Start of EXCERPTED RECORDS
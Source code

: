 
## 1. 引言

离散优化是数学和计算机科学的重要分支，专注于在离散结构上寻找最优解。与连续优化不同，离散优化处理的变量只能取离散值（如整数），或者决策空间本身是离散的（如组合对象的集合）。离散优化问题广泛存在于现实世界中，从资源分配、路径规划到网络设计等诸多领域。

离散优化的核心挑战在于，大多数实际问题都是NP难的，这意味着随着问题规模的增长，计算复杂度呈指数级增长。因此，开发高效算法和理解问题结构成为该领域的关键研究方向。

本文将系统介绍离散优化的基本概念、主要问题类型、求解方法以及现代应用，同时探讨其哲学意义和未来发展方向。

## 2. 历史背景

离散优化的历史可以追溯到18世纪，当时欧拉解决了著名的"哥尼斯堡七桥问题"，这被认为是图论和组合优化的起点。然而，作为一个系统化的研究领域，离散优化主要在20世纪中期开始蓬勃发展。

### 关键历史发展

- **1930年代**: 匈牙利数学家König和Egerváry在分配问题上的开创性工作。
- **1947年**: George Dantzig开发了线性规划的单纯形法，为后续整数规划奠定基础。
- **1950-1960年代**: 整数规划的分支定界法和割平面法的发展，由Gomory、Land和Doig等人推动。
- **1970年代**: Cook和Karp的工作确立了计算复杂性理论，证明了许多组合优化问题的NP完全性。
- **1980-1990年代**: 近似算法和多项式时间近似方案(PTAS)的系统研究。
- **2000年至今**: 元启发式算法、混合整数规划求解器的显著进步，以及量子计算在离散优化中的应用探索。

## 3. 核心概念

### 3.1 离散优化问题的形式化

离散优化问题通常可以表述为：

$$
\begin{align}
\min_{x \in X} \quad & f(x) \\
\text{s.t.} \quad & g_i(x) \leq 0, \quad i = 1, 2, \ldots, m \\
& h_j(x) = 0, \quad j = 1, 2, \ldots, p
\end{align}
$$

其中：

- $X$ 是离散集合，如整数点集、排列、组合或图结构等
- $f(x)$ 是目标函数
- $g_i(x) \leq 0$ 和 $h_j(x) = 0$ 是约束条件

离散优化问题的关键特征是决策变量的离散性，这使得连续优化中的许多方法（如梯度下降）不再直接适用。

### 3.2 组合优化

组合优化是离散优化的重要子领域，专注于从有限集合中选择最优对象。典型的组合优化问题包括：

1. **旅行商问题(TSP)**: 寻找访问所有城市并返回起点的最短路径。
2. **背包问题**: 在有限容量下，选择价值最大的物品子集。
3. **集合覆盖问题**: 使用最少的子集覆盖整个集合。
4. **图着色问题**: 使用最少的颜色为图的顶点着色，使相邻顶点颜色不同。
End of EXCERPTED RECORDS
Start of EXCERPTED RECORDS
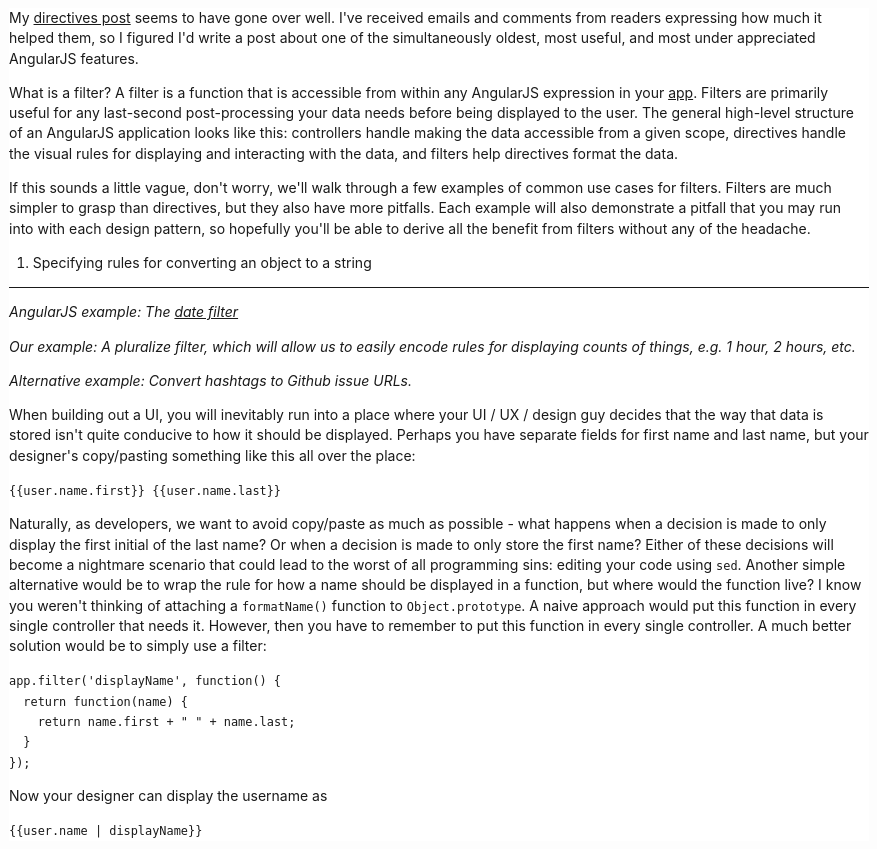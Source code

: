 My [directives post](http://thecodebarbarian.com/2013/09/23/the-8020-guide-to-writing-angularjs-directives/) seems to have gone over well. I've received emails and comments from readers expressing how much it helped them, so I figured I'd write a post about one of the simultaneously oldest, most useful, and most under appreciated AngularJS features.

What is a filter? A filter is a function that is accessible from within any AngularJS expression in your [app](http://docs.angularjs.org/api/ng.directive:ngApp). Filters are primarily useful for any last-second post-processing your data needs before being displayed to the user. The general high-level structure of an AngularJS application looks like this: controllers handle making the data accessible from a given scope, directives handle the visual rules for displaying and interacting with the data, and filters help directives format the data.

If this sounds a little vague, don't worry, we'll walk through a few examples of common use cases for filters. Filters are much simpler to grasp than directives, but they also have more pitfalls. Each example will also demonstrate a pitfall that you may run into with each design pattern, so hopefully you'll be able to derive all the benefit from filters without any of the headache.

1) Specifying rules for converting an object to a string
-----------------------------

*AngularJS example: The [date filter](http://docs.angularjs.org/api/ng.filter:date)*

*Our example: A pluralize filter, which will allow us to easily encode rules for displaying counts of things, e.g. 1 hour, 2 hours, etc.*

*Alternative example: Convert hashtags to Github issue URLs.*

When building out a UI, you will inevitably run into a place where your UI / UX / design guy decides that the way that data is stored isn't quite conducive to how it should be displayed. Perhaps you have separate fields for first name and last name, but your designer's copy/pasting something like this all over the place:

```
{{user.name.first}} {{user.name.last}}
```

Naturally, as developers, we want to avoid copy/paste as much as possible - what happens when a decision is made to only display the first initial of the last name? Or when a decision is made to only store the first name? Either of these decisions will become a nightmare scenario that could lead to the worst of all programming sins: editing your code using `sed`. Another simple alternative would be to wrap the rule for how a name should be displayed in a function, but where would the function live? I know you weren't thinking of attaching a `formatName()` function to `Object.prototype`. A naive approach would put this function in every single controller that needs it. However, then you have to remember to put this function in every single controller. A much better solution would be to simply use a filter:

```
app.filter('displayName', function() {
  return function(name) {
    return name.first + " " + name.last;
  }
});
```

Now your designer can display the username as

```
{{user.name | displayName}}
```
End of EXCERPTED RECORDS
Start of EXCERPTED RECORDS
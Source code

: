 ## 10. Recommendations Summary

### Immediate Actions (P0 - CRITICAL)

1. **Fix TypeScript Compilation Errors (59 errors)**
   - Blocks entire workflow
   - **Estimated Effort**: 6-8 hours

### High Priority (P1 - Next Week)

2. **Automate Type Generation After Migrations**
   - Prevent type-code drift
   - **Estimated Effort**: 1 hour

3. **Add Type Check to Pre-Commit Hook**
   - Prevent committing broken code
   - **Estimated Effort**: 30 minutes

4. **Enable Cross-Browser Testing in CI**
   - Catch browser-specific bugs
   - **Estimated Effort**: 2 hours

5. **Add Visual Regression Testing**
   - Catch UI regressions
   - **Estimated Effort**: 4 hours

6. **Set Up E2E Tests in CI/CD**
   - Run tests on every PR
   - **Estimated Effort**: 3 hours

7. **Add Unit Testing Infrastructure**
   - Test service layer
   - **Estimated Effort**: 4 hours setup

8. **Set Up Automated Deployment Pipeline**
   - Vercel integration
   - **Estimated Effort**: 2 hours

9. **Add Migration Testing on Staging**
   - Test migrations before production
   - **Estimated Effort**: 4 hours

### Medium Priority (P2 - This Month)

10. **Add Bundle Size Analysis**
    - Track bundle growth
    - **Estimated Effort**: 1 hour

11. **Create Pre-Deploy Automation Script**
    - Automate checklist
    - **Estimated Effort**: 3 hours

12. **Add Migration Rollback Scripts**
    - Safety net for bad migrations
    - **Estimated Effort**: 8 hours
End of EXCERPTED RECORDS
→ AIM OF THE EXERCISE
For every line in the listing above that contains "designer", copy that line.

→ WRITTEN SOLUTION
When building out a UI, you will inevitably run into a place where your UI / UX / design guy decides that the way that data is stored isn't quite conducive to how it should be displayed. Perhaps you have separate fields for first name and last name, but your designer's copy/pasting something like this all over the place:
Now your designer can display the username as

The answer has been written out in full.